(INSTRUCTIONS FOR THE TASK) Reproduce, from the lines below, exactly the stretch that begins at the line containing "## Run from Source code" and ends at the line containing "The excellent icon", both included.

(INPUT MATERIAL)
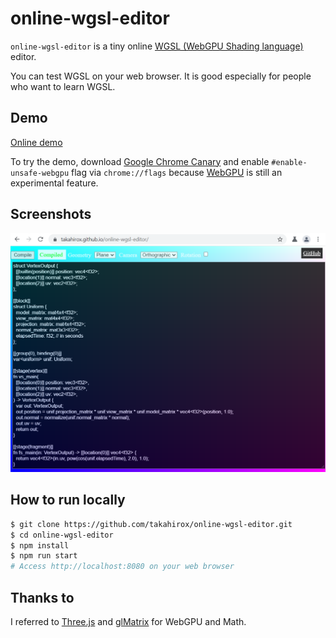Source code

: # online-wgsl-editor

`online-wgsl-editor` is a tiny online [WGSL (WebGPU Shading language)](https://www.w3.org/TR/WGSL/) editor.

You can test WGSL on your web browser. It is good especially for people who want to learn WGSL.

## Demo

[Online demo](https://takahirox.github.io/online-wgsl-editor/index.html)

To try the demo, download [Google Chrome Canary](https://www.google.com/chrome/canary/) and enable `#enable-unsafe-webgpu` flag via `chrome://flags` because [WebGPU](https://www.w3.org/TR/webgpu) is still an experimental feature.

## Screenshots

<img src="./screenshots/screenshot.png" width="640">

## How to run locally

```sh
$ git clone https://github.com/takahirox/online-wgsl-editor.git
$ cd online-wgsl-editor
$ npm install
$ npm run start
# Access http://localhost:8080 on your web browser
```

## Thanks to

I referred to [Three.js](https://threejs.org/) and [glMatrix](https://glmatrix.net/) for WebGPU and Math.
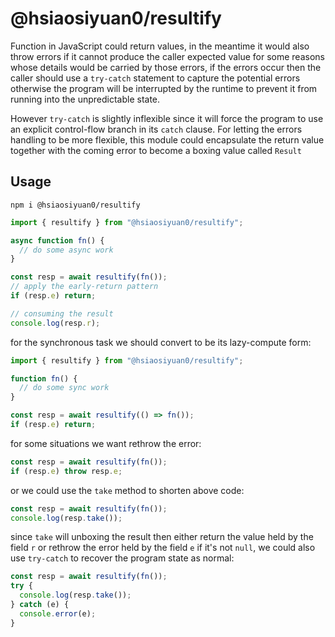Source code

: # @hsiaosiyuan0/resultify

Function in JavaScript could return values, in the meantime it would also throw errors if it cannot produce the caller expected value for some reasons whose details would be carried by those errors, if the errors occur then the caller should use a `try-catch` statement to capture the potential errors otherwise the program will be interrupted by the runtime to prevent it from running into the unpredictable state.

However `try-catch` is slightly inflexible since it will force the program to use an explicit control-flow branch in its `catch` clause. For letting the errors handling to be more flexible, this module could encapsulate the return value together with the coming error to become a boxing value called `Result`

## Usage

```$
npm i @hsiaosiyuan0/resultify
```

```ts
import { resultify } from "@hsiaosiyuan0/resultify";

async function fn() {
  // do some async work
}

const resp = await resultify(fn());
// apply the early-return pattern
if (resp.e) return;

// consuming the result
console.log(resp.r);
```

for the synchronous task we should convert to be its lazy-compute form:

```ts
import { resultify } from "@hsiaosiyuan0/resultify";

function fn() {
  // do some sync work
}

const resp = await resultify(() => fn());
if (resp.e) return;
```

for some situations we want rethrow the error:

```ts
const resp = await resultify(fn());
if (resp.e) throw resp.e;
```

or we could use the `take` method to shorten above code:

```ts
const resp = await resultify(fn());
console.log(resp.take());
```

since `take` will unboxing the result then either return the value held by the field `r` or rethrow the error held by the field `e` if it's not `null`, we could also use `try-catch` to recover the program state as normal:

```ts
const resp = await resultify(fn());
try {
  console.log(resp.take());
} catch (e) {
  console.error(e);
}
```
--
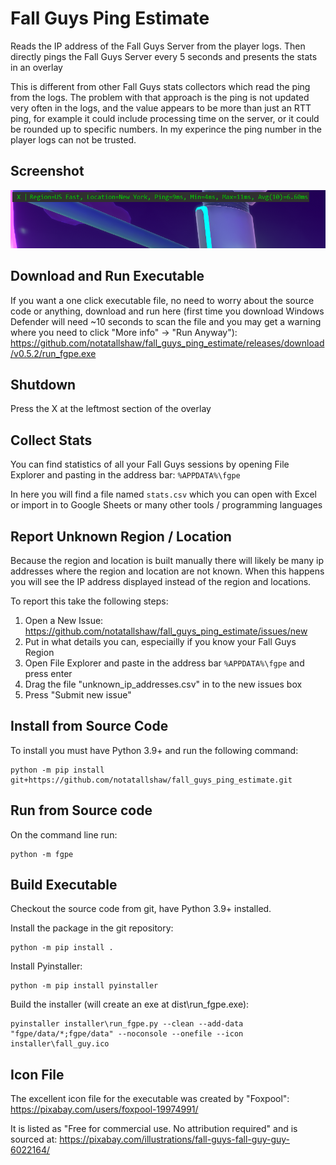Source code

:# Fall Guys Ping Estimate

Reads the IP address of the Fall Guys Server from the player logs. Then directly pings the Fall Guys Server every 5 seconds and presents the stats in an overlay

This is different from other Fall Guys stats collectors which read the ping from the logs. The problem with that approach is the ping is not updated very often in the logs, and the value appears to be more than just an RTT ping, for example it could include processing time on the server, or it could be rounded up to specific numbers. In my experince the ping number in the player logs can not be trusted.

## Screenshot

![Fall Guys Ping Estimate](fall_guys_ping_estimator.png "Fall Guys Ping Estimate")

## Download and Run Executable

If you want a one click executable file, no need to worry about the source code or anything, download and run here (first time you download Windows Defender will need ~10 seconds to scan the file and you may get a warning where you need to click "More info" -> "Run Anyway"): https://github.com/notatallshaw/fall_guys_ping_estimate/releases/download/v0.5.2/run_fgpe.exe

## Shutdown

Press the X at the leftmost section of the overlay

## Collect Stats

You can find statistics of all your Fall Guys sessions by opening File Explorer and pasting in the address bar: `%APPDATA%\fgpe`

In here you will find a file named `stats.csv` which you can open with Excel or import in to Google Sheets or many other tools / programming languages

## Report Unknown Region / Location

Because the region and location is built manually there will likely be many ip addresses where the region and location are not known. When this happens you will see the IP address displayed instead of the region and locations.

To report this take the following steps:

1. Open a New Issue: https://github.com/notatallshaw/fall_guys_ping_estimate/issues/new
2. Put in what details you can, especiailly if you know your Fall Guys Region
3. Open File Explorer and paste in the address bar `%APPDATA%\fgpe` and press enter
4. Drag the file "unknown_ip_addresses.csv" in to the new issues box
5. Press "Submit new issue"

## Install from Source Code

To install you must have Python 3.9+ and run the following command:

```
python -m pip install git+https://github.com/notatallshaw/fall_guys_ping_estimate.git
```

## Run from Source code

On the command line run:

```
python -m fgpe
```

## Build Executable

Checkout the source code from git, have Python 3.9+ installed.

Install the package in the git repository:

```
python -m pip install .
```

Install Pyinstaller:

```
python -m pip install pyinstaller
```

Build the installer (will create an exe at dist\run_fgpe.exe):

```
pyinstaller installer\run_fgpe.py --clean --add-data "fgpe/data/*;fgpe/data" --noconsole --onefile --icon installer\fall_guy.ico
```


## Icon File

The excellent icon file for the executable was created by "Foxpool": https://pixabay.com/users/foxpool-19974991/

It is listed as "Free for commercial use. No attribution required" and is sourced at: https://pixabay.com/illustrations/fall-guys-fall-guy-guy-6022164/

(REPLY TO THE EXERCISE)
## Run from Source code

On the command line run:

```
python -m fgpe
```

## Build Executable

Checkout the source code from git, have Python 3.9+ installed.

Install the package in the git repository:

```
python -m pip install .
```

Install Pyinstaller:

```
python -m pip install pyinstaller
```

Build the installer (will create an exe at dist\run_fgpe.exe):

```
pyinstaller installer\run_fgpe.py --clean --add-data "fgpe/data/*;fgpe/data" --noconsole --onefile --icon installer\fall_guy.ico
```


## Icon File

The excellent icon file for the executable was created by "Foxpool": https://pixabay.com/users/foxpool-19974991/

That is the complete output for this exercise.